Move own-solver/SKILL.md to own-solver/

022a14c verified 13 days ago

11.5 kB

name: neurogolf-solver
description: >-
  Build and improve an ONNX model generator for the NeuroGolf Championship
  (Kaggle). Produces 400 tiny ONNX models (opset 17, IR 8, input/output
  [1,10,30,30] one-hot float32) for ARC-AGI tasks. Scoring = max(1, 25 - ln(MACs
  + memory_bytes + params)). Lower cost = higher score. Use this skill whenever
  working on this competition, debugging submission failures, or starting a
  fresh session.

NeuroGolf Solver

Development Methodology: The Closed-Loop

Research → Design → Experiment → Analyze → Research → ...
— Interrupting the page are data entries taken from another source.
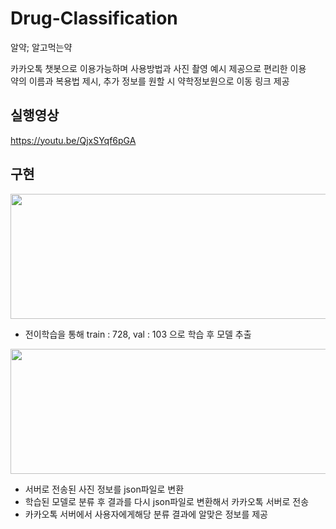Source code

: # Drug-Classification
알약; 알고먹는약   

카카오톡 챗봇으로 이용가능하며 사용방법과 사진 촬영 예시 제공으로 편리한 이용   
약의 이름과 복용법 제시, 추가 정보를 원할 시 약학정보원으로 이동 링크 제공   

## 실행영상   
<https://youtu.be/QjxSYqf6pGA>

## 구현
<img src="https://user-images.githubusercontent.com/49273782/168088223-b45c290d-ce68-4fca-bbd7-4434ebeee8d5.png" width="550px" height="200px"></img>
+ 전이학습을 통해 train : 728, val : 103 으로 학습 후 모델 추출

<img src="https://user-images.githubusercontent.com/49273782/168091042-f9d5157b-cd86-47de-82e6-53924f635eb7.png" width="550px" height="200px"></img>   
+ 서버로 전송된 사진 정보를 json파일로 변환
+ 학습된 모델로 분류 후 결과를 다시 json파일로 변환해서 카카오톡 서버로 전송
+ 카카오톡 서버에서 사용자에게해당 분류 결과에 알맞은 정보를 제공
Rule: Loop until we have a CONFIRMED increase in arc-gen validated score.

Phase	What	Exit Criteria
Research	Read papers, understand theory, find what works in similar regimes	Have a testable hypothesis with cited evidence
Design	Write MINIMAL code to test the hypothesis	Code is <200 lines, focused on ONE feature
Experiment	Run on representative task sample (≥20 tasks, or all 400 if cheap)	Full arc-gen validation completed
Analyze	Compare with/without feature. Measure: tasks solved, arc-gen survival, total score	Data shows >10% improvement in arc-gen survival rate OR total score
Research	If failed: why? Read more papers. If succeeded: can we combine with other wins?	Next hypothesis ready

Critical rules:

NEVER write >200 lines without running them first
NEVER claim a feature "works" until arc-gen validated on ≥20 tasks
NEVER upload code to repo that hasn't been validated
Theory from papers is NOT proof for our data — always test
If a feature shows no improvement after testing, DELETE it — don't leave dead code
Make surgical edits to individual files — NEVER rewrite the entire codebase in one shot

Quick Reference

Repo: rogermt/neurogolf-solver
Current version: v5.2 — 52 solved, ~710 score, est LB ~1058
Previous best on Kaggle: v4.3 — 50 arc-gen-validated tasks, est LB ~670
Kaggle runtime: 12 hours for submission
Target: 3000+ LB (our own solver, no blending)
Detailed history, mistakes, analysis: see LEARNING.md
Roadmap & experiment queue: see TODO.md

1. Competition Rules

Item	Value
Input/Output	`"input"`/`"output"` float32 `[1,10,30,30]` one-hot
Opset	17 (IR 8). Opset 10 also accepted on Kaggle
Max .onnx file size	1.44 MB per ONNX file (not submission zip)
Static shapes	All tensors and parameters must have statically-defined shapes
Banned ops	Loop, Scan, NonZero, Unique, Script, Function
Scoring	`max(1.0, 25.0 - ln(MACs + memory + params))` per task
Tasks	All 400 count. There are NO excluded tasks. Unsolved = 1.0 pt.
Validation	Models checked against train + test + arc-gen (ALL splits)
Submission	`submission.zip` with `task001.onnx`–`task400.onnx` + optional `submission.csv`

2. ARC-GEN Data — THE Critical Factor

A model that passes train+test but fails arc-gen scores ZERO on Kaggle.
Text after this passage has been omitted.